-- Problem --
Please copy each line of the records below that includes the word "jefferykerr".

-- Stored dataset items --
◆ ◆ ◆ ◆

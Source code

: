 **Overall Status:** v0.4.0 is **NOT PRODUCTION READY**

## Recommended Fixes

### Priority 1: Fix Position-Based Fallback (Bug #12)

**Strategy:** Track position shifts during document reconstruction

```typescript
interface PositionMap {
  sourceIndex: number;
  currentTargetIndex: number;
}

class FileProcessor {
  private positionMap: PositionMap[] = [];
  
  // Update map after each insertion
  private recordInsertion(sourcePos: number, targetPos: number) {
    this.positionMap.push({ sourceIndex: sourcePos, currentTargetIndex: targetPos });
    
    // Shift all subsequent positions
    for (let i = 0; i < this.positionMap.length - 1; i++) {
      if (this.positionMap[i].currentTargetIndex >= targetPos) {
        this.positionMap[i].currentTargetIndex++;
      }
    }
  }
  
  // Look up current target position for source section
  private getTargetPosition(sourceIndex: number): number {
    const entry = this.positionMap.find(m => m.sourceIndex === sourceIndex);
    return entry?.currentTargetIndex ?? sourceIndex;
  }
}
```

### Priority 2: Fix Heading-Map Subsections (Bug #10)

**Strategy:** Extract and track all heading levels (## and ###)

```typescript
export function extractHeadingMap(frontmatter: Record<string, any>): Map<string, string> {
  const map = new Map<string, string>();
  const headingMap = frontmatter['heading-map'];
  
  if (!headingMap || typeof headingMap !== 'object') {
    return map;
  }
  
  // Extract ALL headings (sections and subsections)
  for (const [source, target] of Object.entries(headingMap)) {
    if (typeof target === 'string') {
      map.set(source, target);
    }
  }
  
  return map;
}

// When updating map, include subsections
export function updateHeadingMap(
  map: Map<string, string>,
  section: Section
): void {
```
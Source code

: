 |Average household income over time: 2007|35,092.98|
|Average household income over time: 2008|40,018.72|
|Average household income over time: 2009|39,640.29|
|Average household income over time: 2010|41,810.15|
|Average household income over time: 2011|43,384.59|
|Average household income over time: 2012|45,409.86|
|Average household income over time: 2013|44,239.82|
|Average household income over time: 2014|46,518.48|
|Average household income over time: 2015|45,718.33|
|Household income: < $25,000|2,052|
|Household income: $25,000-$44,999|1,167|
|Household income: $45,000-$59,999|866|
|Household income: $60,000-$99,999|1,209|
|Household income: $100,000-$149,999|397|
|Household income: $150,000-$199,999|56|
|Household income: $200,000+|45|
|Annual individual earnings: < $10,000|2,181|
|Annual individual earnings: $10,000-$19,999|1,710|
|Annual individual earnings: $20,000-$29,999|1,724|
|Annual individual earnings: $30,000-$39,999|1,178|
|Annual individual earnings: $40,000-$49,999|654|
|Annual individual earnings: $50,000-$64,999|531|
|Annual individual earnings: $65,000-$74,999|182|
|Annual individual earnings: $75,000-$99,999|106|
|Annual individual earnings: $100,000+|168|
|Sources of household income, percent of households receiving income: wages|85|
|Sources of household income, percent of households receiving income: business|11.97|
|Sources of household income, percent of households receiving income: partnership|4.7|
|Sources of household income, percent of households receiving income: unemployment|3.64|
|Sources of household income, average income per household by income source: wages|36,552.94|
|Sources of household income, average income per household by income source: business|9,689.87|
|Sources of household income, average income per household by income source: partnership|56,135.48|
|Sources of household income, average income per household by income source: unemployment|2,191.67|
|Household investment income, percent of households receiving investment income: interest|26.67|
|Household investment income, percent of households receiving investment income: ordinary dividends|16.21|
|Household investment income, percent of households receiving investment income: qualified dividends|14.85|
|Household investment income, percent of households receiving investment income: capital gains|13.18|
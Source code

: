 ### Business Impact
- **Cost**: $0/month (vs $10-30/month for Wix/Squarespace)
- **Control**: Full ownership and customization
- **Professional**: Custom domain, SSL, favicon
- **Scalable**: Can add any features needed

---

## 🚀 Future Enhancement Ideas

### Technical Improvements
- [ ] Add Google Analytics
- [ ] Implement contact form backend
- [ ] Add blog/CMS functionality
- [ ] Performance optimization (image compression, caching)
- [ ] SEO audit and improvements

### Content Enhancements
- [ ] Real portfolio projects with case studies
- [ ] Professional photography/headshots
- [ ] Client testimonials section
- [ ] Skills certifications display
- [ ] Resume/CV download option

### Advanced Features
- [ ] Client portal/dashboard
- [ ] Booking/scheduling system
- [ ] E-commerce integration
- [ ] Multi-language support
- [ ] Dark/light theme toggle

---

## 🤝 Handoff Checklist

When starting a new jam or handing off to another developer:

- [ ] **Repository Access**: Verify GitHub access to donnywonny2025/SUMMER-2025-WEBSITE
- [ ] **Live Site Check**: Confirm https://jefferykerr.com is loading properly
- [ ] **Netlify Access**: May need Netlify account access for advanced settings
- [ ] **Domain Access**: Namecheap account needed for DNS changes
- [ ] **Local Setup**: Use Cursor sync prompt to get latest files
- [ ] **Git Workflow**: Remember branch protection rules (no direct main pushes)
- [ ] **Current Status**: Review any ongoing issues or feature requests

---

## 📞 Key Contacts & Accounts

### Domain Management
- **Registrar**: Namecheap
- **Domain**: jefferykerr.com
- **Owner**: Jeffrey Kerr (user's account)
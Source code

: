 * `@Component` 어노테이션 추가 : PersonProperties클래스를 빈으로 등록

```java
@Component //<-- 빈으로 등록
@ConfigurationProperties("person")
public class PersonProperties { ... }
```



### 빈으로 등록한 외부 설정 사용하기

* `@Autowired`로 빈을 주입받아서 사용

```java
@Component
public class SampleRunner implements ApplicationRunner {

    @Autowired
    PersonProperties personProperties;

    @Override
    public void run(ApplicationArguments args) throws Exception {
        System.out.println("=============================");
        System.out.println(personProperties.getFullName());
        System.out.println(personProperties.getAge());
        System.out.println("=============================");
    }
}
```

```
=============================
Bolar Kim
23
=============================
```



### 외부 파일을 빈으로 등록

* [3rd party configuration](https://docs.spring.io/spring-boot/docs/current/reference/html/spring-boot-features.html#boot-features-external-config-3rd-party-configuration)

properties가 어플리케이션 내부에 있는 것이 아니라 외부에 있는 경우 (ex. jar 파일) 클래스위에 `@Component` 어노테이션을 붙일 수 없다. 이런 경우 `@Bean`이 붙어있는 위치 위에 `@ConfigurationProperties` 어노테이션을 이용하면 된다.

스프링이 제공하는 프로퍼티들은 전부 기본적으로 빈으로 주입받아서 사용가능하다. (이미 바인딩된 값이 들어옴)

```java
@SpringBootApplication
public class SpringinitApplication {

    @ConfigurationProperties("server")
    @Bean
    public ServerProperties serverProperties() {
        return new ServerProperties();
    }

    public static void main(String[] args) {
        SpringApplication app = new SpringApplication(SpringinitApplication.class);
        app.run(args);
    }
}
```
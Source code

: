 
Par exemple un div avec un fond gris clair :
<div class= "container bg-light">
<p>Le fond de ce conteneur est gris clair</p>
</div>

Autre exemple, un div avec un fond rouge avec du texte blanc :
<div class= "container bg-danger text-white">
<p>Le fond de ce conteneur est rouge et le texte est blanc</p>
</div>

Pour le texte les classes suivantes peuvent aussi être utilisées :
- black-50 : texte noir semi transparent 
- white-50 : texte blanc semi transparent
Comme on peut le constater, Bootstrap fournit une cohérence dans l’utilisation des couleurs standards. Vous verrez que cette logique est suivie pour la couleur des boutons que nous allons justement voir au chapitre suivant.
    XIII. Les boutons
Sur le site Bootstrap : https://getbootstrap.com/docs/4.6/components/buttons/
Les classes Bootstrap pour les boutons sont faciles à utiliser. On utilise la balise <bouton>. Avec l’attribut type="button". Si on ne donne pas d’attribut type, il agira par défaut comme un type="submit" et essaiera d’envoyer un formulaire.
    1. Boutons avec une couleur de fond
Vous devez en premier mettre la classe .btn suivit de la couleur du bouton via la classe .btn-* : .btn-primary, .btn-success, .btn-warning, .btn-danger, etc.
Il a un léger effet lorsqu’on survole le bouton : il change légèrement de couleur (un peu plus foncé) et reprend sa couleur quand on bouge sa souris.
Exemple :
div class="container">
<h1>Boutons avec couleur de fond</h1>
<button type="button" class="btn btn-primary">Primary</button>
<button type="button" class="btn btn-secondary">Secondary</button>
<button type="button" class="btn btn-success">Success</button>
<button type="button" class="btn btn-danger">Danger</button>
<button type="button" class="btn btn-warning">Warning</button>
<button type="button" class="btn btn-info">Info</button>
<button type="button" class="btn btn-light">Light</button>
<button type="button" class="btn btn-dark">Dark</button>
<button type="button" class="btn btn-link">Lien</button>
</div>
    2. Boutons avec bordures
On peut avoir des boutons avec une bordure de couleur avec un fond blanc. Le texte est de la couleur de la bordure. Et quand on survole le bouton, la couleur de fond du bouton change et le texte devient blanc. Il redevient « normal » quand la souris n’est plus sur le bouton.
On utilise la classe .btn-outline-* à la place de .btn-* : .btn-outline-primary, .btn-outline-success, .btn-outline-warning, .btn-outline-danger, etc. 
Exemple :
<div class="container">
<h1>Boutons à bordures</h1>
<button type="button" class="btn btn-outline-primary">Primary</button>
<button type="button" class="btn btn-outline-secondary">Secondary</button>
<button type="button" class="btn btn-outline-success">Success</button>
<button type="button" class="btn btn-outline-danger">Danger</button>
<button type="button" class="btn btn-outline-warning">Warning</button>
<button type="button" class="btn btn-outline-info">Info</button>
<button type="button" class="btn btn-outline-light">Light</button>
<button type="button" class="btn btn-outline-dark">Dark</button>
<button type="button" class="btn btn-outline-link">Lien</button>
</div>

◆ ◆ ◆ ◆

-- Exercise result --
- [ ] **Live Site Check**: Confirm https://jefferykerr.com is loading properly
- **Domain**: jefferykerr.com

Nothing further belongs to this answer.